05/08/2006 06:36 am ET | Updated May 25, 2011

Straight Talk About Oil From Venezuela's Hugo Chavez

Venezuelan President Hugo Chavez has surely been a thorn in the side of the Bush administration and western oil companies. But there's this to be said in his favor: However hostile he may be, what he says is honest; at least we know where he stands. Compared to the suave, hypocritical double-talk we hear from our "friends" in Saudi Arabia, Chavez's billingsgate is oddly refreshing.

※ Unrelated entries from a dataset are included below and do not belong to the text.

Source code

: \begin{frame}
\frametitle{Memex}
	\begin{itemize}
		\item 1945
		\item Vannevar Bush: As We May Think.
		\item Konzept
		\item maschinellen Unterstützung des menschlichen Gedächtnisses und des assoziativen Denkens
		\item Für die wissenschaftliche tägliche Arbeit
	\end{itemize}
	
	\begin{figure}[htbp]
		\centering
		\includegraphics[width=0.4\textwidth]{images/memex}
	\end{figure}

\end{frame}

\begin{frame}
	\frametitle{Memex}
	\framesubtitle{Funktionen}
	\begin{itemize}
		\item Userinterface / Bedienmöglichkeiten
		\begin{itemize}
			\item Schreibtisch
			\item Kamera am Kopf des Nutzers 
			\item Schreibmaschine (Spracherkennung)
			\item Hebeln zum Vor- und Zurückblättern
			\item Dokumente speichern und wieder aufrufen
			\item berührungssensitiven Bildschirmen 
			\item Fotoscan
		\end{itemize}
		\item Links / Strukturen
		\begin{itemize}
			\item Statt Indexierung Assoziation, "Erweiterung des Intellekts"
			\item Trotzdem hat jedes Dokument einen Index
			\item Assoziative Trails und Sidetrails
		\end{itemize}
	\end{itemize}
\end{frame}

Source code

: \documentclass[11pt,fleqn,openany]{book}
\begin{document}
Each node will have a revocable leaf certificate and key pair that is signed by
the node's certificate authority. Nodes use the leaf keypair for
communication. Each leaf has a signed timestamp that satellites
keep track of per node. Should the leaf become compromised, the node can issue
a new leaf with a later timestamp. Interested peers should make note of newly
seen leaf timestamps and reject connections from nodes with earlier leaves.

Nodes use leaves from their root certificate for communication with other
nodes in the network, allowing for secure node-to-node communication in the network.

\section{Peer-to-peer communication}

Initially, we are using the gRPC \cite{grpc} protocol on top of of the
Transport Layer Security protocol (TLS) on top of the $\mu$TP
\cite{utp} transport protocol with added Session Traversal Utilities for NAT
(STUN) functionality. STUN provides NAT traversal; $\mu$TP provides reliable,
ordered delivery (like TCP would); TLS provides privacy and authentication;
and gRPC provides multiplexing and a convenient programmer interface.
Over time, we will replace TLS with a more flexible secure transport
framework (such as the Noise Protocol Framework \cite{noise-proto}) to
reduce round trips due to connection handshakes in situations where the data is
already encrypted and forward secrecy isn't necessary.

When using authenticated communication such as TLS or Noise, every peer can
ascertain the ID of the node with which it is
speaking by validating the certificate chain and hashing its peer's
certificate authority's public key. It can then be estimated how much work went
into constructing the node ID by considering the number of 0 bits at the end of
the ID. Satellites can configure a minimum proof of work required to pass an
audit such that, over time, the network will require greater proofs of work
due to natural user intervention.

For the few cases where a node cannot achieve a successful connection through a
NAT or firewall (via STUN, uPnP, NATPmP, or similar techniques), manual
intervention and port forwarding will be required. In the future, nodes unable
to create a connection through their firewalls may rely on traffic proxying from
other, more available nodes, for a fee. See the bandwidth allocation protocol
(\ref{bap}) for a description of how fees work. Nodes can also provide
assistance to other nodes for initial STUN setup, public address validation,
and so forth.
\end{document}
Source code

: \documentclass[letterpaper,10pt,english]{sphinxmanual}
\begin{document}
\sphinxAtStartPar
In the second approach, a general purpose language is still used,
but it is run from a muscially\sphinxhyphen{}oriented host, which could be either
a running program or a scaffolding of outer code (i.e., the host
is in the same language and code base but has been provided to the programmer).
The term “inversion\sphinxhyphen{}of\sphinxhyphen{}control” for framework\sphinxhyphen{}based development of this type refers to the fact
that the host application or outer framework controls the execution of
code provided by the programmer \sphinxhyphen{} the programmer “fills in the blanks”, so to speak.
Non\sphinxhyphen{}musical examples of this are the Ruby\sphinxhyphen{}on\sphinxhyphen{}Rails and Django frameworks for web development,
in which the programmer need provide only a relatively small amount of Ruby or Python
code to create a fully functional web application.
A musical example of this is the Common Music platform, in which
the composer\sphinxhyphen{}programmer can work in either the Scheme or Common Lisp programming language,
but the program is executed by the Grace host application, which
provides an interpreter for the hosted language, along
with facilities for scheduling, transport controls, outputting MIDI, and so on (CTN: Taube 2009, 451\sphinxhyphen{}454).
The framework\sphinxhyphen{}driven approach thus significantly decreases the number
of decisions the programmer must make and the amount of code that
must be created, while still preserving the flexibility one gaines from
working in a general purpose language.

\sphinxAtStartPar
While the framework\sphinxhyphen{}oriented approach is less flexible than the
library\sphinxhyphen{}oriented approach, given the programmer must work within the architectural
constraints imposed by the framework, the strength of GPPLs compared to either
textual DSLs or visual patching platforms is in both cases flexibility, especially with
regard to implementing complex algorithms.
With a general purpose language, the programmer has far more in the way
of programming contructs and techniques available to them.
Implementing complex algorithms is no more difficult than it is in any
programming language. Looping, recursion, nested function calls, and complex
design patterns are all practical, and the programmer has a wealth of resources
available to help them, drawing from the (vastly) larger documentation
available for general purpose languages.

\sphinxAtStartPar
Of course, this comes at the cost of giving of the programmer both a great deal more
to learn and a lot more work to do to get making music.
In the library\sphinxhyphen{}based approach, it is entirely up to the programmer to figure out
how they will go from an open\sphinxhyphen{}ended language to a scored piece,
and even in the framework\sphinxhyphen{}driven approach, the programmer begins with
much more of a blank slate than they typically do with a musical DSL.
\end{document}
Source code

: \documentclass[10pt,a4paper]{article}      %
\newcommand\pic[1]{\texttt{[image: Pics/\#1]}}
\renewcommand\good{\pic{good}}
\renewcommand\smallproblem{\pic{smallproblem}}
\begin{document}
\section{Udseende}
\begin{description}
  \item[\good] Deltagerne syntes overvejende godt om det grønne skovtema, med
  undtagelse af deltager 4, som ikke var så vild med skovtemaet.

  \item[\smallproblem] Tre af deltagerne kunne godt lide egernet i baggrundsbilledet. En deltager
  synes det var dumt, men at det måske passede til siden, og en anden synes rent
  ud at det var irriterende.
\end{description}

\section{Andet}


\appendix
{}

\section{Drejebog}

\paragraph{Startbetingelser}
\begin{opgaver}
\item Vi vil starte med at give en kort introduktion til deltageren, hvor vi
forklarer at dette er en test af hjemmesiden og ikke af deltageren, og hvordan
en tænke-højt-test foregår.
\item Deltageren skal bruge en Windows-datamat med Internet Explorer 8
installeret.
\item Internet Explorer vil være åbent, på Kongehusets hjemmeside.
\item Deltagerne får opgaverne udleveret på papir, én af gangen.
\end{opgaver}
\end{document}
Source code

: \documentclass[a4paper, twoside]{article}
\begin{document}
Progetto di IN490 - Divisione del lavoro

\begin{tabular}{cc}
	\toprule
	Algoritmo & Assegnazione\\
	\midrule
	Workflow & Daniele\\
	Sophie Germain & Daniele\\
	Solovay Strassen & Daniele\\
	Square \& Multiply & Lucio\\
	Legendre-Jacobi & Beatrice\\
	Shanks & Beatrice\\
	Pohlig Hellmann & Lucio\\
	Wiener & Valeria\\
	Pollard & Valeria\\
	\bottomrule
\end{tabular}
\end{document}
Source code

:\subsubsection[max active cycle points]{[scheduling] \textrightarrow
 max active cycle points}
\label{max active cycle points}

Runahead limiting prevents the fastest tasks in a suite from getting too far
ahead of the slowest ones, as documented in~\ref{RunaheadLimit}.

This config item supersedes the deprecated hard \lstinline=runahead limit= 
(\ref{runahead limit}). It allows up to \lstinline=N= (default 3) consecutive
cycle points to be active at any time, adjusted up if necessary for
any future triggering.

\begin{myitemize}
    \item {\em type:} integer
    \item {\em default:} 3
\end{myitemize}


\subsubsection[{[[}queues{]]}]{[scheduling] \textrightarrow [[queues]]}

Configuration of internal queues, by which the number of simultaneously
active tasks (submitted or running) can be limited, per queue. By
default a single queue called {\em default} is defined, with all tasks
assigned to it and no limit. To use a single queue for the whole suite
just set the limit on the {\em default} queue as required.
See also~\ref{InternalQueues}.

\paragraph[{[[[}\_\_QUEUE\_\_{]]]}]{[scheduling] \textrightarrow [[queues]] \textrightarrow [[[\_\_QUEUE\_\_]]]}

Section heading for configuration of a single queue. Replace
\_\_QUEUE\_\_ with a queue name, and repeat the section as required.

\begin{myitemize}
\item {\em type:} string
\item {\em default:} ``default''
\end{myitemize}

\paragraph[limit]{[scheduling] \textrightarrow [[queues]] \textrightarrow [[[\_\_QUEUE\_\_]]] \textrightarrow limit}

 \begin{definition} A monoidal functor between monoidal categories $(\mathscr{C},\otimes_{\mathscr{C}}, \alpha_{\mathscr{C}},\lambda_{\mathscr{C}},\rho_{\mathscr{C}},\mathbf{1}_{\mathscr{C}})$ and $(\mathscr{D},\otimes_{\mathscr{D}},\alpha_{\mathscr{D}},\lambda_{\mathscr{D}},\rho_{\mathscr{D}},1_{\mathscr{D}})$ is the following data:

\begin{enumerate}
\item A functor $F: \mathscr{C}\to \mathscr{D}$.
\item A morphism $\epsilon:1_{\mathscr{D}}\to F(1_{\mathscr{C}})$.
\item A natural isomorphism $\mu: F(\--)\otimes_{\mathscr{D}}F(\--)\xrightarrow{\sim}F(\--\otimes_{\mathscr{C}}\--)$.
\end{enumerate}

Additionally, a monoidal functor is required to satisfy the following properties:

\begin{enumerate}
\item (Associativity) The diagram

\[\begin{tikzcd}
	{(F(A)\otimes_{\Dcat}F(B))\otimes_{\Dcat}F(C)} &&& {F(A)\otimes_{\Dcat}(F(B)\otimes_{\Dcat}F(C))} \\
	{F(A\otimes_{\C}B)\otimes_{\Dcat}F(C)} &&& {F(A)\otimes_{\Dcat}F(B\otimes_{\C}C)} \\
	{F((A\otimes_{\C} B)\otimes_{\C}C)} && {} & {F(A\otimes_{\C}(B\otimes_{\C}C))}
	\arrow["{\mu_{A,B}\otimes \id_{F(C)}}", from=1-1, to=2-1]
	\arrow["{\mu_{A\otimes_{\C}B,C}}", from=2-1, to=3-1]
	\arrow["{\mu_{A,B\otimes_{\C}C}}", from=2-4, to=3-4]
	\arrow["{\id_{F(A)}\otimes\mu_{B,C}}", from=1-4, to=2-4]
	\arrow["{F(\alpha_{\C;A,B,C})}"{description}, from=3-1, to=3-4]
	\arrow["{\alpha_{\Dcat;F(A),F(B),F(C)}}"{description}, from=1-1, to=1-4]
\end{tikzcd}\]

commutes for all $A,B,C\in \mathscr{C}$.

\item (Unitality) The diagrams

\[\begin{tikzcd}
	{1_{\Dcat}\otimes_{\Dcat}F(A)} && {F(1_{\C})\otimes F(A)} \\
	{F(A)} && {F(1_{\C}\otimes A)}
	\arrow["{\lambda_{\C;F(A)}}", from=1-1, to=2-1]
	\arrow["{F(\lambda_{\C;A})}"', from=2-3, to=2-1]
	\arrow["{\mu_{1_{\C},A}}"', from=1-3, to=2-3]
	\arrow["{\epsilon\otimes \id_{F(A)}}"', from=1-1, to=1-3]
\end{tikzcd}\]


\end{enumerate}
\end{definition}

With oil selling at well over $70 a barrel, thanks to the manipulations of the world oil cartel and its oil patch cronies, both Venezuela and the Saudis are sitting comfortably in what Red Barber used to call the catbird seat. In fact, Venezuela may be taking the lead in the OPEC cartel. It has vast reserves of "heavy oil" -- deposits so thick and tarry that the crude oil needs extensive processing before it can be refined -- and, at these prices, that oil can now be counted in the country's proved reserves. Added to 80 billion barrels of conventional oil, that brings Venezuela's total reserves to 316 billion barrels (greater than the purported reserves of Saudi Arabia's 261 billion barrels). And Venezuela is gulping in oil income of more than $200 million a day, half of it from exports to the United States.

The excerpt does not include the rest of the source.